Hyperbolic 3-manifold proposed as a model for the shape of the universe

A Picard horn, also called the Picard topology or Picard model, is one of the oldest known hyperbolic 3-manifolds, first described by Émile Picard in 1884. The manifold is the quotient of the upper half-plane model of hyperbolic 3-space by the projective special linear group, $\operatorname{PSL}_2(\mathbf{Z}[i])$. It was proposed as a model for the
shape of the universe in 2004. The term "horn" is due to pseudosphere models of hyperbolic space.

==Geometry and topology==
A modern description, in terms of fundamental domain and identifications, can be found in section 3.2, page 63 of Grunewald and Huntebrinker, along with the first 80 eigenvalues of the Laplacian, tabulated on page 72, where $\Upsilon_1$ is a fundamental domain of the Picard space.

==Cosmology==
The term was coined in 2004 by Ralf Aurich, Sven Lustig, Frank Steiner, and Holger Then in their paper Hyperbolic Universes with a Horned Topology and the CMB Anisotropy.

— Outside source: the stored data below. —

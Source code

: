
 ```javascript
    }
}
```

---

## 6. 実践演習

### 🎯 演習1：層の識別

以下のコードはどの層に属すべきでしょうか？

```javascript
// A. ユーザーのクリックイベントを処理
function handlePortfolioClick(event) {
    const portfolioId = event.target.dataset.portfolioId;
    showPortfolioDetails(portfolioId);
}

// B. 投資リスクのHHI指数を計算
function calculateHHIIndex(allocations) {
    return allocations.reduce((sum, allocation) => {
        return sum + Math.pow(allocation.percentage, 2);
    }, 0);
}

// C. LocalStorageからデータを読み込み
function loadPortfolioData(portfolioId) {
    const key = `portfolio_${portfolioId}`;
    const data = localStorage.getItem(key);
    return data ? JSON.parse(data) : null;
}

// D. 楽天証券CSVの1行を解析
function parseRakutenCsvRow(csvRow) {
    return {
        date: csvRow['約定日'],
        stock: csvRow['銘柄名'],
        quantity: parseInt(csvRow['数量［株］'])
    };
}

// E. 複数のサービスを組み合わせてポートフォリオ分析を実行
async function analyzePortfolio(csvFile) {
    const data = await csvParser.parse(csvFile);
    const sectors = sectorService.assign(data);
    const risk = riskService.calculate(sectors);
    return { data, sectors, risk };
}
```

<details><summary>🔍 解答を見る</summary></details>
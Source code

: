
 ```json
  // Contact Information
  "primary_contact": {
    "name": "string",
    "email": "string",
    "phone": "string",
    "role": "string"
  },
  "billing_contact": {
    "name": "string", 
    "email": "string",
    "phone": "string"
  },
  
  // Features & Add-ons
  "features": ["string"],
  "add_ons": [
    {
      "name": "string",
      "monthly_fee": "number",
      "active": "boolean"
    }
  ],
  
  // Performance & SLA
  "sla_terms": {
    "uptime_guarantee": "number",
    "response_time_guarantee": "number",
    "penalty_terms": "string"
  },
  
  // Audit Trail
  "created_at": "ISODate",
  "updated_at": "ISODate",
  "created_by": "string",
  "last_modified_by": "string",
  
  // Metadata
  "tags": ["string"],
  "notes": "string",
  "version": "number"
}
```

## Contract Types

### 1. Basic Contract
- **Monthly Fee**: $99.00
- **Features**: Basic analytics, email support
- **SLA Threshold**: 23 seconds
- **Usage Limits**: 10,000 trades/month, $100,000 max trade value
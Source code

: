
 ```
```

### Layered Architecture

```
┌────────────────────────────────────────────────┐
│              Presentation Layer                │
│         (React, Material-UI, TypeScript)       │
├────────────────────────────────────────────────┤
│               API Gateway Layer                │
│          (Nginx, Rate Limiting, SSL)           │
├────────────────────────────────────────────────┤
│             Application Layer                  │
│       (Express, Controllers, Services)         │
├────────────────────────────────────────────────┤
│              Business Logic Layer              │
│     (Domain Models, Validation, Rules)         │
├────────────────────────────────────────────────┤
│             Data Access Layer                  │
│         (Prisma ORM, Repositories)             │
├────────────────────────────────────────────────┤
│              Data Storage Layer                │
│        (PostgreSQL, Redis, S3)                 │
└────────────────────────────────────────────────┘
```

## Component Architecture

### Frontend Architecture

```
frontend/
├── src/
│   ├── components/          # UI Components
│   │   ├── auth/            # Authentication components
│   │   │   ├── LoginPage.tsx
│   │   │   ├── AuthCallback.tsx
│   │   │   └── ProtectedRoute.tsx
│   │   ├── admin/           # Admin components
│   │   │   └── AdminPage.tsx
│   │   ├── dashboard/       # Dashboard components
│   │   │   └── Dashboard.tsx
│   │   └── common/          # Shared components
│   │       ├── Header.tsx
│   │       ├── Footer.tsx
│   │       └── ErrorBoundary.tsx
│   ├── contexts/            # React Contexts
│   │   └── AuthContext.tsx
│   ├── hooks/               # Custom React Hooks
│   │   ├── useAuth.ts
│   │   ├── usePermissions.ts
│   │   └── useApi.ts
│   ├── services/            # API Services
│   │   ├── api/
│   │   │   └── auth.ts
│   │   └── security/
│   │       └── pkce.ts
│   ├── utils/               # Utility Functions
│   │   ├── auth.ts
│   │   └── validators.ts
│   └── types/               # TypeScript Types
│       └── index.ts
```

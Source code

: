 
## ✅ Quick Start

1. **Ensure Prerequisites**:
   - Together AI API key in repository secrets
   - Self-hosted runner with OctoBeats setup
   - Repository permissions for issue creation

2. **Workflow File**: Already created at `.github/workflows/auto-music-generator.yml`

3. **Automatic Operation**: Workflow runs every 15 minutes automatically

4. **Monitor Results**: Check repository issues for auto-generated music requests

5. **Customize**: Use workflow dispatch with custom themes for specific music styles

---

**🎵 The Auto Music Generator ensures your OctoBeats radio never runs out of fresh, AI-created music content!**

The model was chosen in an attempt to describe the microwave background radiation apparent in the universe, and has finite volume and useful spectral characteristics (the first several eigenvalues of the Laplacian are computed and in good accord with observation). In this model one end of the figure curves finitely into the bell of the horn. The curve along any side of horn is considered to be a negative curve. The other end extends to infinity.